(Data provided):
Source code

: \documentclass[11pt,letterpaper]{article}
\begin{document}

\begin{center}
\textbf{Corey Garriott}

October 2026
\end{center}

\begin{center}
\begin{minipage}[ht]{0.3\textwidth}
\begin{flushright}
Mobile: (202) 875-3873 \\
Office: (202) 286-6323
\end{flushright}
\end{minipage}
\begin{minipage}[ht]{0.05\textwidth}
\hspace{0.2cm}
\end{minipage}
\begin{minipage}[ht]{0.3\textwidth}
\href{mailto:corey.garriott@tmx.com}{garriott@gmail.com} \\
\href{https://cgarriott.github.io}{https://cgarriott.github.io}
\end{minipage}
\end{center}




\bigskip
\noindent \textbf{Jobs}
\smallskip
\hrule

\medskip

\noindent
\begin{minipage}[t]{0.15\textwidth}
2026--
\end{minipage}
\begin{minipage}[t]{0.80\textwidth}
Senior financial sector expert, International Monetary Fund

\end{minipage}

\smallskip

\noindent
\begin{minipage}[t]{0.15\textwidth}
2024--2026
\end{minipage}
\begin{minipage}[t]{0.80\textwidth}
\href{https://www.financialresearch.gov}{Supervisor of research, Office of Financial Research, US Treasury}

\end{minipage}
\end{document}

(Task brief):
Determine how many lines in the listing above hold the word "href", answering with the number only.

(Answer for this exercise):
3